- INSTRUCTIONS FOR THE TASK -
Which lines below include "candidatesIdCommunicationGet"? Copy them all.

- WORKING DATA -
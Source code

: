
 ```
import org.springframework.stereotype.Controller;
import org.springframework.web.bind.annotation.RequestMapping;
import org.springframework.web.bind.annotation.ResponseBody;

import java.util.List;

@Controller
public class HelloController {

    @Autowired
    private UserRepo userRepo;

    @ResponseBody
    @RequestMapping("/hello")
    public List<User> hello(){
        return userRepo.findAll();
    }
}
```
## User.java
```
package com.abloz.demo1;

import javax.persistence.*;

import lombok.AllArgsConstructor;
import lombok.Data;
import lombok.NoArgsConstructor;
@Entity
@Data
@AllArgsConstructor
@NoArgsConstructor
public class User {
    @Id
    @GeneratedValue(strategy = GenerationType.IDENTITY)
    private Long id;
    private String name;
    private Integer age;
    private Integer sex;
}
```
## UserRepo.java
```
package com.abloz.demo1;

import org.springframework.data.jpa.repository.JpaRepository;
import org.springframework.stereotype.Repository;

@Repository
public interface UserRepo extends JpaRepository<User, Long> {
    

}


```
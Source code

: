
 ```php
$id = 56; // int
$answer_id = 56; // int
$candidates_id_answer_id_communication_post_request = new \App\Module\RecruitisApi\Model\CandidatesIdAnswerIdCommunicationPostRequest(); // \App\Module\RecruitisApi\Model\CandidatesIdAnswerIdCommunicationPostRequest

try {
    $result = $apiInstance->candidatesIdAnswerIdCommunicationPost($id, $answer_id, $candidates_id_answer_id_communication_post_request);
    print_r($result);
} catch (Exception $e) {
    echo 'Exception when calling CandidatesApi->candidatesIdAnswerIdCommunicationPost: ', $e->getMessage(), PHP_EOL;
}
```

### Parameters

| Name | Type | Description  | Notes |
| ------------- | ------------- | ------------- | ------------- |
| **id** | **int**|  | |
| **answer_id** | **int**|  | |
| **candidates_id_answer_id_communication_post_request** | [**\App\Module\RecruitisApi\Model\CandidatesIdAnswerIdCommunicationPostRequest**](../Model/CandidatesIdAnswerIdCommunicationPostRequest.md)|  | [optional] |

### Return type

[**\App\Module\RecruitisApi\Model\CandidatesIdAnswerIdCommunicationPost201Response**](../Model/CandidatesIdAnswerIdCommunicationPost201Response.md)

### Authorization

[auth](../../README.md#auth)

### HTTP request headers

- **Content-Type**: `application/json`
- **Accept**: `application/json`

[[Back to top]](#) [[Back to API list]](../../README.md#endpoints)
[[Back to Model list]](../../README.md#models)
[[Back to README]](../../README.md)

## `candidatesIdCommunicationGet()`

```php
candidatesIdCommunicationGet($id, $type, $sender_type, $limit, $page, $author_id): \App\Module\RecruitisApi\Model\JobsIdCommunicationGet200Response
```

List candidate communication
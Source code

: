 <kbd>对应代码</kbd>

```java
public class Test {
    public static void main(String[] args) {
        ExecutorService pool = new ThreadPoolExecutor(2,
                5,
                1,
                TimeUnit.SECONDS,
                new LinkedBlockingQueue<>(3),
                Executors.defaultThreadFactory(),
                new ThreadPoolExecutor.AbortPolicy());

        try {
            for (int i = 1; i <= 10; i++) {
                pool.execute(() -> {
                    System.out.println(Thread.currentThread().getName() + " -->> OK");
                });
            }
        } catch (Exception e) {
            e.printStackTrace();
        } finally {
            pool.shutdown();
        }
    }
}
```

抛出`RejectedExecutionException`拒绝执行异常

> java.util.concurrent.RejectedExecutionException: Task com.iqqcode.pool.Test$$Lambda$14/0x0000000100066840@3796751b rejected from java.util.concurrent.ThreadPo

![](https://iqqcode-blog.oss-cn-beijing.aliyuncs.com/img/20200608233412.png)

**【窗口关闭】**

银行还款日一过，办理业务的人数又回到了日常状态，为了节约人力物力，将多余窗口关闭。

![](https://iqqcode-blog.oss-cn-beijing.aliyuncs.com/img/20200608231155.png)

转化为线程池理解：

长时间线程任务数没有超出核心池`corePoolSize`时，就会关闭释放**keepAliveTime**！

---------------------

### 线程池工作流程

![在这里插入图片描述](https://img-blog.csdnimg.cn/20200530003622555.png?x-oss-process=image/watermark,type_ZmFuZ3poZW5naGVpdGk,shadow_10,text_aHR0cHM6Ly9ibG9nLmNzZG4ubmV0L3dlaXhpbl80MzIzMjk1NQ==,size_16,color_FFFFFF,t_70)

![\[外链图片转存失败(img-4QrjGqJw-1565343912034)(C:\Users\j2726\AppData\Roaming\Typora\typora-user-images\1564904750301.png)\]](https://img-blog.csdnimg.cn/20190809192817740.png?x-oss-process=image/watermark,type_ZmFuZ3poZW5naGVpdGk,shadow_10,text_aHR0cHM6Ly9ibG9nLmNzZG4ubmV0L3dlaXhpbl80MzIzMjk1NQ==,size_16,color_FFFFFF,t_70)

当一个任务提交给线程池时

- YOUR RESPONSE -
## `candidatesIdCommunicationGet()`
candidatesIdCommunicationGet($id, $type, $sender_type, $limit, $page, $author_id): \App\Module\RecruitisApi\Model\JobsIdCommunicationGet200Response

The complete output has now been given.